However, the degree of influence of outlier removal on slope and intercept is modest. As currently designed, masliner performs no outlier removal and therefore it computes adjustments based on the slope and intercept for the complete set of points (outliers removed = 0). Assuming that outlier removal could be reasonably limited to removal of outliers among the first 200 points (13.4% of the 1492 points), the slope used by masliner is a maximum of ~12% too small (100*(3.48-3.11)/3.11). Similarly, the intercept used by masliner is at most 1361 too large (928-(-433)). As masliner's extrapolation m(0)*Xi + b(0) is performed mainly on larger Xi values (as adjustments are extrapolated only for spots that saturate in the next highest PMTG scan), the impact of the high intercept value used by masliner is likely to be small compared to the impact of the small slope value, so we would expect the presence of outliers on masliner to be about 12%.

These expectations are confirmed by the following two graphs. The graph at the left shows the value of m(j)*X + b(j) for j between 0 and 200, for various values of X within the linear range. The ordinate of this graph is given as the ratio of the extrapolated X to the initial X (see graph legend), rather than extrapolated X alone, in order to accommodate differences of scales of the extrapolated X. It is clear that the effect of regression outliers is the same for all values of X except the very lowest values. This behavior is explained by the fact that only for low X values does the regression intercept have a significant impact on extrapolation, as described above. The graph at the right shows the maximum impact of outlier removal on extrapolation for each of the X values exhibited in the graph at the left. The ordinate of this graph is the maximum possible percent change in the extrapolation from X over all the regressions involving removal of j outliers from j = 0,1,...,200. The maximum possible percent change is 100*(max(m(j)*X+b(j))-min(m(j)*X+b(j))/min(m(j)*X+b(j)) where each max and min is over this range of j. As can be seen, this maximum possible effect is ~ 11%, as anticipated.

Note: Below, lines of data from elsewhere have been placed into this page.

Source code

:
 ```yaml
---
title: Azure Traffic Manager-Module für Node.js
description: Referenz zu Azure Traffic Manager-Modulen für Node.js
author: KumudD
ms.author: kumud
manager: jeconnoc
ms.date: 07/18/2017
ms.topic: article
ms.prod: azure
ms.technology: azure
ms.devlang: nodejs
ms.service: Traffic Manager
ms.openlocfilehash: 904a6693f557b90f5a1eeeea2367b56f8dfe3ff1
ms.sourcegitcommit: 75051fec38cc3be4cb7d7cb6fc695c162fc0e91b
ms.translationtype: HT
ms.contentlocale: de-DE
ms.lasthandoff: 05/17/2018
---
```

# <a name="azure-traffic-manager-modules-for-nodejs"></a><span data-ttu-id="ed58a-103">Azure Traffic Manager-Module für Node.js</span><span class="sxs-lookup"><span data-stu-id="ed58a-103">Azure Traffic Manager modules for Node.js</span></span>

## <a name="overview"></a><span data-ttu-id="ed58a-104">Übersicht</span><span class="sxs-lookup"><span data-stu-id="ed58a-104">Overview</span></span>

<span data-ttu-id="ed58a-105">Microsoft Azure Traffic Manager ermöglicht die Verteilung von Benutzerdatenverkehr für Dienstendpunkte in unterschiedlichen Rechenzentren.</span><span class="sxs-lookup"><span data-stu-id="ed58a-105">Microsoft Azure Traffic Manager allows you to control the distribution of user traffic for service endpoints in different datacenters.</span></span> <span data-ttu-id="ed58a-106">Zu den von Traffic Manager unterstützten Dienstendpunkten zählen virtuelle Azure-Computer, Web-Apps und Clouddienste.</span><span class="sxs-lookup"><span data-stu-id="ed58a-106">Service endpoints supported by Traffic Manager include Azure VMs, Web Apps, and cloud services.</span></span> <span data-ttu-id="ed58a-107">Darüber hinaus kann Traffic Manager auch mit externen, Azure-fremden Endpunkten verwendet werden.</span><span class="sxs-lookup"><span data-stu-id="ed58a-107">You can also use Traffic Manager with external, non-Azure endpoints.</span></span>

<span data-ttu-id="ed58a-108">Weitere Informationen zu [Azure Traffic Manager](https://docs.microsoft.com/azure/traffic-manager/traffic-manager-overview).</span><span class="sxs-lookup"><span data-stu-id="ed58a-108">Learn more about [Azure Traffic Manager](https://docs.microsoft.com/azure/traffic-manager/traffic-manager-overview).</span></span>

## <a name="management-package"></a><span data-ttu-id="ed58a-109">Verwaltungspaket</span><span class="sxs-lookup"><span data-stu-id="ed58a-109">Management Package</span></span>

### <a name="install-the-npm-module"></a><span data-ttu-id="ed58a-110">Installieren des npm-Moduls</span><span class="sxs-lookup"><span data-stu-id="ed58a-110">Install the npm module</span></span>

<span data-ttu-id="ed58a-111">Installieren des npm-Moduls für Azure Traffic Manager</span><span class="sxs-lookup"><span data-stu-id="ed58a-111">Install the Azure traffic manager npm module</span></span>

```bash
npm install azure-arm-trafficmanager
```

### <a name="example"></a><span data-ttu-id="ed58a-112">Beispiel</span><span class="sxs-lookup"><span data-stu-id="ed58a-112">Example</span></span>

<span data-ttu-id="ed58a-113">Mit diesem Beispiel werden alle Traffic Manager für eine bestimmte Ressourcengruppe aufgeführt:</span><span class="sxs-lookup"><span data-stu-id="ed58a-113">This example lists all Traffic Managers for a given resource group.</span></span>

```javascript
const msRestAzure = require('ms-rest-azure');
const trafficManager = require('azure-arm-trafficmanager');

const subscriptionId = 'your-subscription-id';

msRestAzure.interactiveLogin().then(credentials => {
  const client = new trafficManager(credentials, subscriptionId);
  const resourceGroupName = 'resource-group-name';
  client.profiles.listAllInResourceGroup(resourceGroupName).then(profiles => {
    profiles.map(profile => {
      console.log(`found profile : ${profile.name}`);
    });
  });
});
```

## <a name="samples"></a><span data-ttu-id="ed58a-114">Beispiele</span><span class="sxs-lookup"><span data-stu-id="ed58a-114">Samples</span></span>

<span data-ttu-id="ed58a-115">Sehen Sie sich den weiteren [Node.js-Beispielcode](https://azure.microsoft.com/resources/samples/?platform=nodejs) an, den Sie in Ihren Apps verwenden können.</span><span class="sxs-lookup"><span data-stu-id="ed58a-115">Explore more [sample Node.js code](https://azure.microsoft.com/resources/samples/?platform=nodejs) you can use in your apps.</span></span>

As masliner is run iteratively over a series of scans, a larger cumulative effect should be expected. E.g., if masliner-adjusted values are 10% low, and masliner is run 3 times, than BSIs that were adjusted 3 times would be approximately 0.93 =~ 73% what they should be, while BSIs that were adjusted twice would be approximately 80% of what they should be, etc.

The conclusion which we have drawn from this analysis is that regression outliers do affect masliner adjustments, but that their impact appears to be modest. We plan to keep an eye on this effect and will consider implementation of outlier elimination or robust regression logic in masliner as we gather experience with it.

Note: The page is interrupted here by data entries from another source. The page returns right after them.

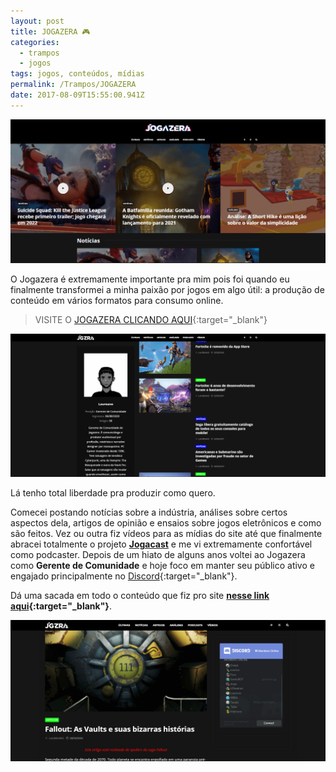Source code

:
 ```yaml
---
layout: post
title: JOGAZERA 🎮
categories:
  - trampos
  - jogos
tags: jogos, conteúdos, mídias
permalink: /Trampos/JOGAZERA
date: 2017-08-09T15:55:00.941Z
---
```

![imagem do topo do jogazera.com.br](/images/uploads/jogazera02.png)

O Jogazera é extremamente importante pra mim pois foi quando eu finalmente transformei a minha paixão por jogos em algo útil: a produção de conteúdo em vários formatos para consumo online.

> VISITE O [JOGAZERA CLICANDO AQUI](http://jogazera.com.br/){:target="_blank"}

![imagem da descrição do autor Laureano na aba "equipe" do jogazera.com.br](/images/uploads/jogazera01.png)

Lá tenho total liberdade pra produzir como quero.

Comecei postando notícias sobre a indústria, análises sobre certos aspectos dela, artigos de opinião e ensaios sobre jogos eletrônicos e como são feitos. Vez ou outra fiz vídeos para as mídias do site até que finalmente abracei totalmente o projeto [**Jogacast**](/jogos/jogacast) e me vi extremamente confortável como podcaster. Depois de um hiato de alguns anos voltei ao Jogazera como **Gerente de Comunidade** e hoje foco em manter seu público ativo e engajado principalmente no [Discord](https://discord.gg/FWPeurk){:target="_blank"}.

Dá uma sacada em todo o conteúdo que fiz pro site **[nesse link aqui](https://jogazera.com.br/author/laureano-macalango/){:target="_blank"}**.

![imagem da capa do artigo "Fallout: As Vaults e suas bizarras histórias" no jogazera.com.br](/images/uploads/jogazera03.png)

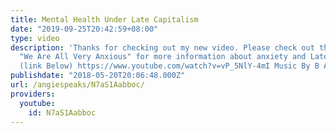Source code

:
 ```yaml
---
title: Mental Health Under Late Capitalism
date: "2019-09-25T20:42:59+08:00"
type: video
description: 'Thanks for checking out my new video. Please check out the Audio Essay:
  "We Are All Very Anxious" for more information about anxiety and Late Capitalism
  (link Below) https://www.youtube.com/watch?v=vP_5NlY-4mI Music By B A R R Y https://soundcloud.com/marble-standards/sets/sit-back'
publishdate: "2018-05-20T20:06:48.000Z"
url: /angiespeaks/N7aS1Aabboc/
providers:
  youtube:
    id: N7aS1Aabboc
---
```

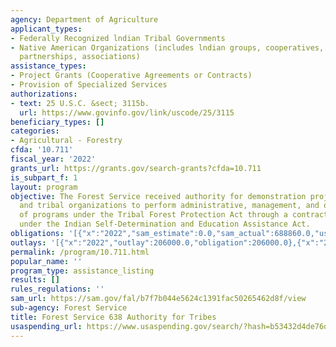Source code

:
 ```yaml
---
agency: Department of Agriculture
applicant_types:
- Federally Recognized lndian Tribal Governments
- Native American Organizations (includes lndian groups, cooperatives, corporations,
  partnerships, associations)
assistance_types:
- Project Grants (Cooperative Agreements or Contracts)
- Provision of Specialized Services
authorizations:
- text: 25 U.S.C. &sect; 3115b.
  url: https://www.govinfo.gov/link/uscode/25/3115
beneficiary_types: []
categories:
- Agricultural - Forestry
cfda: '10.711'
fiscal_year: '2022'
grants_url: https://grants.gov/search-grants?cfda=10.711
is_subpart_f: 1
layout: program
objective: The Forest Service received authority for demonstration projects with tribes
  and tribal organizations to perform administrative, management, and other functions
  of programs under the Tribal Forest Protection Act through a contract or agreement
  under the Indian Self-Determination and Education Assistance Act.
obligations: '[{"x":"2022","sam_estimate":0.0,"sam_actual":688860.0,"usa_spending_actual":197500.0},{"x":"2023","sam_estimate":395000.0,"sam_actual":0.0,"usa_spending_actual":358500.0},{"x":"2024","sam_estimate":0.0,"sam_actual":0.0,"usa_spending_actual":434906.0}]'
outlays: '[{"x":"2022","outlay":206000.0,"obligation":206000.0},{"x":"2023","outlay":250000.0,"obligation":250000.0},{"x":"2024","outlay":0.0,"obligation":434906.0}]'
permalink: /program/10.711.html
popular_name: ''
program_type: assistance_listing
results: []
rules_regulations: ''
sam_url: https://sam.gov/fal/b7f7b044e5624c1391fac50265462d8f/view
sub-agency: Forest Service
title: Forest Service 638 Authority for Tribes
usaspending_url: https://www.usaspending.gov/search/?hash=b53432d4de76d301c509624b1237a0ad
---
```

(b) Causes of regression outliers: To understand the possible causes of regression outliers, we selected a number of outliers and non-outliers from Slide 11A and Slide D2 scatter plots and examined the images of the spots using GenePix 3.0. We thought it possible that regression outliers might be associable with irregular spot morphologies. However, when we examined these spots, we found no clear indication that the spot morphologies of outlier spots were different from those of non-outliers. One outlier spot did happen to be a spot that had been marked as an error, but the error concerned the fact that the spot was on the edge of a grid that overlapped another grid; the spots on these overlapping grids did not themselves overlap and appeared to have morphology common to normal spots.

As noted above, outliers appear to be biased towards the right. An outlier to the right of the main body of points in a regression has a BSI in a lower PMTG scan that is too high, compared with most spots, than its BSI in the next highest PMTG scan. This could either be due to (i) pixels in the 'low' scan being too bright compared to the 'high' scan, or (ii) pixels in the 'high' scan being too dim compared to the 'low' scan. On suggestion of Jean O'Malley of Oregon Public Health and Sciences Universally (and whom we gratefully acknowledge with thanks for this suggestion), we explored whether pixel saturation in the 'high' scan could be a cause of (ii). Examination of pixel plots in GenePix 3.0 for selected spots did reveal that some 'high' scan pixels do appear to saturate, but we do not believe that this leads to (ii) because we have measured BSI by median pixel intensity minus background: For pixel saturation to artifactually lower BSI measured by the median would require over 50% of the pixels to become saturated, which we did not observe, and the result would be that the 'high' scan BSI would be saturated and therefore not in the linear range. However, the effect of pixel saturation appears to be visible when BSIs are measured by the mean pixel intensity minus background, as seen below.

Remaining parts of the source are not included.